The EUDR Benchmarking list is here - and comes as a surprise

4 min read
The EU Commission's country benchmarking is an important step for the EUDR, which will apply from the end of 2025, with some surprising country classifications.

The European Union Deforestation Regulation (EUDR) continues to take momentum. On 22 May 2025, the EU Commission published an initial list for country benchmarking, which classifies all countries in the world into three risk categories in order to map the risk of deforestation associated with beef, cocoa, coffee, palm oil, rubber, soy, and timber. These raw materials and their products are often produced on illegally deforested land, which the comprehensive EUDR obligations are intended to prevent.

Countries of origin determine the scope of due diligence and control obligations

In order to map the risk of deforestation in the supply chain of the product concerned as accurately as possible, Article 29 EUDR provides for a risk-based approach. This involves classifying the country of origin of a product into one of three risk categories. The categories are “low risk,” “normal risk,” and “high risk.” Countries are classified primarily according to quantitative criteria. According to the methodology applied by the Commission, the decisive factors are the rate of deforestation and forest degradation, the extent of expansion of agricultural land for relevant commodities, and production trends of relevant commodities and products. In addition, agreements concluded and measures taken by the respective countries to protect against deforestation are taken into account.

However, the assessment carried out according to these criteria not only has an impact on the extent of deforestation but also has direct consequences for the scope of due diligence required under the EUDR. For example, operators and traders enjoy simplified due diligence obligations when sourcing relevant products from “low-risk” countries, as they are required to collect information but not to assess and mitigate risks. However, this only applies if, after assessing the complexity of the supply chain and the risk of circumvention of the regulation or mixing with products of unknown origin, the companies concerned have ensured that the relevant raw materials and products were produced exclusively in low-risk countries.

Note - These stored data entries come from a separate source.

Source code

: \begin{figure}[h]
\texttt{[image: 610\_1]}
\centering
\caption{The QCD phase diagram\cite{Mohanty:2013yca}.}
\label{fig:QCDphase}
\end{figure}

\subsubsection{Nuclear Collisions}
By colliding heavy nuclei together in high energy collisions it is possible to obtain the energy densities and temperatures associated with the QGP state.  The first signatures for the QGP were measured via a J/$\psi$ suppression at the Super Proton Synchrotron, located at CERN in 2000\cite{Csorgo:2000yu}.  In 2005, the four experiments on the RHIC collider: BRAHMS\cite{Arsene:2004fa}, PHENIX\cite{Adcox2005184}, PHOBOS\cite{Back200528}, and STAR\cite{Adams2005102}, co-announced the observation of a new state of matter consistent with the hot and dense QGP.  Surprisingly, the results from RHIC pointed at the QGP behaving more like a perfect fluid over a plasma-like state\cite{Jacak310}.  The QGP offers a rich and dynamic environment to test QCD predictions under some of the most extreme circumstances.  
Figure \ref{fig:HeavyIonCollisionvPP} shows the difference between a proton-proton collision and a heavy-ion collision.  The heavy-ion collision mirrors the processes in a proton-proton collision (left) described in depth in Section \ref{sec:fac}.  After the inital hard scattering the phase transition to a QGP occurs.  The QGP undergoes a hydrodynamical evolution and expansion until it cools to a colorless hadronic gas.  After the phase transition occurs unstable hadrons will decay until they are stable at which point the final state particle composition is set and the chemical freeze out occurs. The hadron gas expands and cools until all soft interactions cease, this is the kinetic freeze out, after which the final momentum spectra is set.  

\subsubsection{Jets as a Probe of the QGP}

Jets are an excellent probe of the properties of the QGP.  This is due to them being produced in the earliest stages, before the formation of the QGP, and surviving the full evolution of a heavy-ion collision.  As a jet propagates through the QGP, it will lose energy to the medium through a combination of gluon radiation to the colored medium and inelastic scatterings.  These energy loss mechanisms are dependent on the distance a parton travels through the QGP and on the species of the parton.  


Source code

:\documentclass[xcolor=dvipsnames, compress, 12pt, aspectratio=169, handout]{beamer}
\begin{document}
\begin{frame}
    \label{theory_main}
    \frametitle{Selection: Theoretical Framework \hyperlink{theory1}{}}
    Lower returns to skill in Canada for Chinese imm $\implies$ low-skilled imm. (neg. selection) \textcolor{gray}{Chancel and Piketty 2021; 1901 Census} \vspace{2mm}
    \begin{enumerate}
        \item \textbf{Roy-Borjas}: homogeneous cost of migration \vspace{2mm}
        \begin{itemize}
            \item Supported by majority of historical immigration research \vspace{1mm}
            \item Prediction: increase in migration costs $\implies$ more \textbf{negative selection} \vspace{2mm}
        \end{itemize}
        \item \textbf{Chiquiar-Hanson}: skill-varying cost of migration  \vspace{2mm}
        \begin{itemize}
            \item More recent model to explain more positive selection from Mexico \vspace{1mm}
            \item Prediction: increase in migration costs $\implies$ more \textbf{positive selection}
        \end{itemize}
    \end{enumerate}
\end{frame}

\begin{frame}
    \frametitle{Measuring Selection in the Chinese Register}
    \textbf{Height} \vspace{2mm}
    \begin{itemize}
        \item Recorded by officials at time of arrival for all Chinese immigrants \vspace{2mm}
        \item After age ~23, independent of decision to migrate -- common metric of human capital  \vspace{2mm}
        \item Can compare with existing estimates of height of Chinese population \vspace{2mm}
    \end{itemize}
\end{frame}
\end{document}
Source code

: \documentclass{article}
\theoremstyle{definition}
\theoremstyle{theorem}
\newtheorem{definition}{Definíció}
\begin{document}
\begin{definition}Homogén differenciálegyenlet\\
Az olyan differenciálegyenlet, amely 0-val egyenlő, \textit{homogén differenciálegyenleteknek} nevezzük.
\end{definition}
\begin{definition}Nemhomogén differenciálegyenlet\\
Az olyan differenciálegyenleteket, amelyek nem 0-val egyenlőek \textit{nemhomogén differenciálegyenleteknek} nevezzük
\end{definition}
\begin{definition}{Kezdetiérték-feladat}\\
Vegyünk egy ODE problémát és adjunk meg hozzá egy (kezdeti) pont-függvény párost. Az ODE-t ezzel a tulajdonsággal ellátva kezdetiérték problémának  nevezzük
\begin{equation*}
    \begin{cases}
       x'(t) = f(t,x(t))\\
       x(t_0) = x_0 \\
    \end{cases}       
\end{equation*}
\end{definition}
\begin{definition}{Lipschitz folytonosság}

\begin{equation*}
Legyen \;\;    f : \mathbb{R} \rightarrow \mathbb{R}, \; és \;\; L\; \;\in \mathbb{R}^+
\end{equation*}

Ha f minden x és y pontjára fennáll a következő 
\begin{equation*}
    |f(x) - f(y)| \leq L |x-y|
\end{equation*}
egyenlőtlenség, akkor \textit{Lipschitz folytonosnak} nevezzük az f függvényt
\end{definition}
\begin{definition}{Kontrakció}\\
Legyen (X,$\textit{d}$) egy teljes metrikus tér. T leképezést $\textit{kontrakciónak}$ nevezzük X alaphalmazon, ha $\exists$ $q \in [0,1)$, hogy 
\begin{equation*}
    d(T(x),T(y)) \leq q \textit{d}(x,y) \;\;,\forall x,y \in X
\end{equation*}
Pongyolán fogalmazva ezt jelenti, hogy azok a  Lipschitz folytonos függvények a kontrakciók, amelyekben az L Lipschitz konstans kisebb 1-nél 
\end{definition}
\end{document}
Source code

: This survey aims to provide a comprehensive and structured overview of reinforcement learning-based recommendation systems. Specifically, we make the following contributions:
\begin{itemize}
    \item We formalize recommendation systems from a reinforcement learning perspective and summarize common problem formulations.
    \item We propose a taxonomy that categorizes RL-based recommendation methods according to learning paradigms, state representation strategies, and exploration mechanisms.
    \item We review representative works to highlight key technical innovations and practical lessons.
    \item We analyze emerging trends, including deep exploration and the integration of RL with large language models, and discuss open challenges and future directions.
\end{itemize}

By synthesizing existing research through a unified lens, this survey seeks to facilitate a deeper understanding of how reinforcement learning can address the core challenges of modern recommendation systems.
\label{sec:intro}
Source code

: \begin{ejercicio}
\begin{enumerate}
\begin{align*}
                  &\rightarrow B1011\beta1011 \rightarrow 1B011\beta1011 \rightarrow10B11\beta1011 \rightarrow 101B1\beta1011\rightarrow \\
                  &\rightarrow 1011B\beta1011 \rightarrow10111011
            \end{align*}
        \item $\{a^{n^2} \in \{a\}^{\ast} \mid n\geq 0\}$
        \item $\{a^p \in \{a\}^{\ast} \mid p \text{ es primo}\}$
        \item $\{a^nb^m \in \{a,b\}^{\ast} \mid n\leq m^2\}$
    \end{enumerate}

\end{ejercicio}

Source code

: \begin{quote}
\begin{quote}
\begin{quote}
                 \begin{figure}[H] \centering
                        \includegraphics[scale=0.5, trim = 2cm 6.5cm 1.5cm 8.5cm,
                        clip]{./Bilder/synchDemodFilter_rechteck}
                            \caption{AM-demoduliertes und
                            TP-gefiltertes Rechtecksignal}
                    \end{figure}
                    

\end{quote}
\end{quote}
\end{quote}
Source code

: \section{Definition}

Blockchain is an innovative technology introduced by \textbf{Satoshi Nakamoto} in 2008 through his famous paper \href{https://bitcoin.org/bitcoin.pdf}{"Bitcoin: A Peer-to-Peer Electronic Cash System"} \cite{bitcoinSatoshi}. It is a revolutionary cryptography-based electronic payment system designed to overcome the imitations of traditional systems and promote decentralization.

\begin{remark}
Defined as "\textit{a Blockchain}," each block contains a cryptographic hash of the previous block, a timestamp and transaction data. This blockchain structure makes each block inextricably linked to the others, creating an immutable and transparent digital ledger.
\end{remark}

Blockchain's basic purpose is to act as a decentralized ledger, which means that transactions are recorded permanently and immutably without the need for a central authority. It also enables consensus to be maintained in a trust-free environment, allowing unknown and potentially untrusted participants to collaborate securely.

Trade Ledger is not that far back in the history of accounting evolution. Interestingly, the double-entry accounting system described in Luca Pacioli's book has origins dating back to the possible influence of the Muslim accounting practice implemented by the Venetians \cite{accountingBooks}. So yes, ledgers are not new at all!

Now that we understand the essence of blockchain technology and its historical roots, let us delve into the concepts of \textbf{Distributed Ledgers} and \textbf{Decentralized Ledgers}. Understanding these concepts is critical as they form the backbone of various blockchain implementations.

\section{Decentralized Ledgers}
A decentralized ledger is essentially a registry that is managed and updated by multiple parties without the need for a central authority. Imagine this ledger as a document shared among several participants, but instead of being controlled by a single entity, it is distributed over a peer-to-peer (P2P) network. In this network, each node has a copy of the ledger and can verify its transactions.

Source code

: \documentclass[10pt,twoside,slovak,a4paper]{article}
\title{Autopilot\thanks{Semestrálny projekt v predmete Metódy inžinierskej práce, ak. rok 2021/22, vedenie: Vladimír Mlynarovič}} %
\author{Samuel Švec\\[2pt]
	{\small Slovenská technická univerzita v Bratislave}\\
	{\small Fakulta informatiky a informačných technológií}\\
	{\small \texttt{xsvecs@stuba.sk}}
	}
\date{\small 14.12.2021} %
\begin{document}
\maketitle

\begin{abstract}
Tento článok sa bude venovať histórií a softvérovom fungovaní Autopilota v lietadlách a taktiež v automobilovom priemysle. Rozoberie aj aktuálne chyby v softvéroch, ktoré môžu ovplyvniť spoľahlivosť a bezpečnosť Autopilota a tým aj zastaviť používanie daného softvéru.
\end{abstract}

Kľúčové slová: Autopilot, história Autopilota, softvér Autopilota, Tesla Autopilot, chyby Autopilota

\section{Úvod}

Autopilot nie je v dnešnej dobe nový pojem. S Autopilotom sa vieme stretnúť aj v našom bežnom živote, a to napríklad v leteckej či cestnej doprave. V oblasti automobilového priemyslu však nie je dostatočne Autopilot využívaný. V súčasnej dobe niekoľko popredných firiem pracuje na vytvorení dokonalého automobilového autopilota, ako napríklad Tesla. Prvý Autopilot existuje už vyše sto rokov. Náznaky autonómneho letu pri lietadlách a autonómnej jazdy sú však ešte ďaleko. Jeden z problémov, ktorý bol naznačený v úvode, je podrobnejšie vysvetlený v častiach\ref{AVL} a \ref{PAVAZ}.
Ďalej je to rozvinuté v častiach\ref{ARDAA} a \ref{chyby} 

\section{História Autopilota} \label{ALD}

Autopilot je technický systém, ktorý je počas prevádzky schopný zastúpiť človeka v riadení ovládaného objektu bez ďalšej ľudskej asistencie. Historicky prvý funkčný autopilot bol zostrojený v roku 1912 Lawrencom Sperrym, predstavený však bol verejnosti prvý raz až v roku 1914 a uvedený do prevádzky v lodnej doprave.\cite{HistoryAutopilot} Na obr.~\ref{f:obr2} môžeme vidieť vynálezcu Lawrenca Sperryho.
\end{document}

In addition, the scope of the Member States' control obligations for compliance with the EUDR obligations is also measured according to country benchmarking. The number of operators to be controlled per year is graded according to the three risk categories. Accordingly, Member States shall ensure that at least 1% of operators with products from low-risk countries are controlled each year. For countries with normal risk, this figure is at least 3%; for countries with high risk, it is at least 9%.

Classification of the majority of countries as “low risk” comes as a surprise

The only countries classified as “high risk” are Belarus, North Korea, Myanmar, and Russia. This is mainly because these countries are subject to United Nations or EU sanctions on the import or export of goods covered by the EUDR. Countries classified as “normal risk” are not explicitly listed in the country list published by the Commission, but are considered countries that are neither high nor low risk. Unsurprisingly, the countries classified as low risk include all EU member states and all countries in the European Economic Area. What is surprising, however, is the classification of countries with large areas of rainforest, such as Brazil and Côte d'Ivoire, as “normal risk” countries. The ongoing deforestation in these countries has been known for decades. The rapid deforestation in Brazil prompted the EU Economic and Social Committee to issue a statement in November last year, in which it highlighted the clearing of the Brazilian rainforest and explicitly mentioned the associated ecological risk. It is not reasonable why there is said to be no high risk of deforestation.

Simplification of the EUDR through the back door?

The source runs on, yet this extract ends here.